So possible solution:

1) on router, if you can, set SNAT from packet comming from local network to your NATed public ip. If you have linux router, try something

iptables -t nat -I PREROUTING -s 192.168.0.0/24 -d a.b.c.d -j SNAT --to-source 192.168.1.1

You changed source packet address for packet go through router from inner network, server application reply back to 192.168.1.1, and SNAT rule when receive reply, correctly map packet back to your client application on server.
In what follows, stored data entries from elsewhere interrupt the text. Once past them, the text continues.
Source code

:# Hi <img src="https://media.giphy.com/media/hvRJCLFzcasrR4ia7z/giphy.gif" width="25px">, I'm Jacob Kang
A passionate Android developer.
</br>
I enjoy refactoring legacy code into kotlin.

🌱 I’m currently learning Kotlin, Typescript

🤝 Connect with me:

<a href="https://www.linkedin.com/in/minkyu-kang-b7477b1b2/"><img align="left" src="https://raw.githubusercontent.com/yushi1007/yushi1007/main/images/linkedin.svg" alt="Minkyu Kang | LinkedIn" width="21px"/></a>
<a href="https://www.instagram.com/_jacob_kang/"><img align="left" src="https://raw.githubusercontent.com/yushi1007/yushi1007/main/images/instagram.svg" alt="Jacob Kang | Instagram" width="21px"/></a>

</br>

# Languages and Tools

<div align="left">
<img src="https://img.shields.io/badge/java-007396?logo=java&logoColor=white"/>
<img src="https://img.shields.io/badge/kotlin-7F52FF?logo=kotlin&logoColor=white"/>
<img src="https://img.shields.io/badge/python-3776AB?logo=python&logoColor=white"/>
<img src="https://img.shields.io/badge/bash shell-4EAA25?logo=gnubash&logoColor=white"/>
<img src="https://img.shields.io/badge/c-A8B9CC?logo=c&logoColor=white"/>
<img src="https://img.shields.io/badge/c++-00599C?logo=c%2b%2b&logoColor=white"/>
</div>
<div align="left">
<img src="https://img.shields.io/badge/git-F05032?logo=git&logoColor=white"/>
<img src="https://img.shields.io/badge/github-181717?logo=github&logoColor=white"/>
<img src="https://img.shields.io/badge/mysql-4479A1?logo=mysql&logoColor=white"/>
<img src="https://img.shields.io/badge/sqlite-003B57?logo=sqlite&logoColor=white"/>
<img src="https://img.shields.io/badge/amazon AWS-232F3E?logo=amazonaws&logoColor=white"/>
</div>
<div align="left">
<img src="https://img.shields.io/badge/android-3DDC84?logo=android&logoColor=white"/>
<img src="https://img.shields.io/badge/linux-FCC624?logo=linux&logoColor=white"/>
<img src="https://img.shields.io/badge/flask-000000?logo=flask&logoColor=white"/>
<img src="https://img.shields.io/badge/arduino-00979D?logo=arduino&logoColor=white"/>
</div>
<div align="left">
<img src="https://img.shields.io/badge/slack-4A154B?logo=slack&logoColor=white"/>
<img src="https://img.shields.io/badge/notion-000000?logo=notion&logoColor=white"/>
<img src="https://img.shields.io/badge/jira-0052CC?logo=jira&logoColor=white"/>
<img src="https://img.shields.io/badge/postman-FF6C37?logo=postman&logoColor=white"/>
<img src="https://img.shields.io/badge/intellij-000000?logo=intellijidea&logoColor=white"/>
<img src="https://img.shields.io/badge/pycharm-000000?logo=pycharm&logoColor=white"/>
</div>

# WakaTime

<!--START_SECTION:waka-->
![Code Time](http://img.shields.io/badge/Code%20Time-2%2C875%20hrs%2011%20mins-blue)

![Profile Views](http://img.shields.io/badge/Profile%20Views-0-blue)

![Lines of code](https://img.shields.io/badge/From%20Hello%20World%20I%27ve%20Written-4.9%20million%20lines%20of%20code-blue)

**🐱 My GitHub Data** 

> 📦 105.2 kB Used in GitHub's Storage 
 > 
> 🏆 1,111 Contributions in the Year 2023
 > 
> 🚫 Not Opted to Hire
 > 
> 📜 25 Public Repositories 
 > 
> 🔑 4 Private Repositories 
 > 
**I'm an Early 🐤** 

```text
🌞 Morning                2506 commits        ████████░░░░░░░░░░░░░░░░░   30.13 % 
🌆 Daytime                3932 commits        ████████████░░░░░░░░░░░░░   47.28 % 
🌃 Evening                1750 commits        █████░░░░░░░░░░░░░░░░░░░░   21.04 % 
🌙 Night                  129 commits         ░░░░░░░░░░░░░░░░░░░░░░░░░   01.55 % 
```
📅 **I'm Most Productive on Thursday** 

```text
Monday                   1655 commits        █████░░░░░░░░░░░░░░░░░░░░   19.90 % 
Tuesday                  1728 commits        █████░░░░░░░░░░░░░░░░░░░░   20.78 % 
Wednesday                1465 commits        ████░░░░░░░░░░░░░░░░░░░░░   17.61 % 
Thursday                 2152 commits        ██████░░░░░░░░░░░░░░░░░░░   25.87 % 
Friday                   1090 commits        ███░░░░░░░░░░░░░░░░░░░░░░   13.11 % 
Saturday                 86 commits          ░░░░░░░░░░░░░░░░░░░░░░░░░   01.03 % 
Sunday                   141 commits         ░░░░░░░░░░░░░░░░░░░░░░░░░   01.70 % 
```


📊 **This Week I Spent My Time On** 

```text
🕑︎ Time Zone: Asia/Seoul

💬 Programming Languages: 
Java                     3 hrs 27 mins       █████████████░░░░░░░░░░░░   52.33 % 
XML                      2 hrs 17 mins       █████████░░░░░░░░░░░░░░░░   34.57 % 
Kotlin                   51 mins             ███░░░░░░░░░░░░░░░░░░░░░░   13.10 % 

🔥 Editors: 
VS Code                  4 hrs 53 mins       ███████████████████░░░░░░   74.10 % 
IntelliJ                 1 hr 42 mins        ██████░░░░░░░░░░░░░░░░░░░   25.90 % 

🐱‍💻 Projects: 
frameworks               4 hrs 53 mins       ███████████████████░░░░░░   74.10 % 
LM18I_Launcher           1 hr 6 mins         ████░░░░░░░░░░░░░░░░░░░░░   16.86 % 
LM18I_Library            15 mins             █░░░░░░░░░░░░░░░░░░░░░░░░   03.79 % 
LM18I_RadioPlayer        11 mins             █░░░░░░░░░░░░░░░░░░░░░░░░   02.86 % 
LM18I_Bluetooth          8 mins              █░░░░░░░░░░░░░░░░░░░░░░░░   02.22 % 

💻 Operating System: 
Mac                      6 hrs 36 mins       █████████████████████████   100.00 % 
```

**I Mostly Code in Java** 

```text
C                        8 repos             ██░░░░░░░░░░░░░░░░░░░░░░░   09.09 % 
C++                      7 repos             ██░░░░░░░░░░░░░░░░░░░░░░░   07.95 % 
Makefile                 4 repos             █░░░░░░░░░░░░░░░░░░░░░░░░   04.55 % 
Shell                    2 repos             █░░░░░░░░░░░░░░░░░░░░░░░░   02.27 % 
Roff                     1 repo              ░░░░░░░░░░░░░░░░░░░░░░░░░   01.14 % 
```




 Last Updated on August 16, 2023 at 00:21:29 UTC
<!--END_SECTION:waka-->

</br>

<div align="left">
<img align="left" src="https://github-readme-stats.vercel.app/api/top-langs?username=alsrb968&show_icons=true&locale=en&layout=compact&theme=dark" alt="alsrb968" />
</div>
This solution work for all inner network computers, but on server you see all request coming from router address 192.168.1.1.

2) On server, you can make REDIRECT traffic by iptables

 iptables -t nat -I OUTPUT -d a.b.c.d -p tcp --dport portxx -j REDIRECT --to-ports portxx

It redirect outgoing connection from your server to local port on server. I think, this could be best solution for your case

3) Adding a.b.c.d address on server could be solution for some cases, but sometimes server daemon (and it is application specific) do not listen on all ip address or give another reply for other address.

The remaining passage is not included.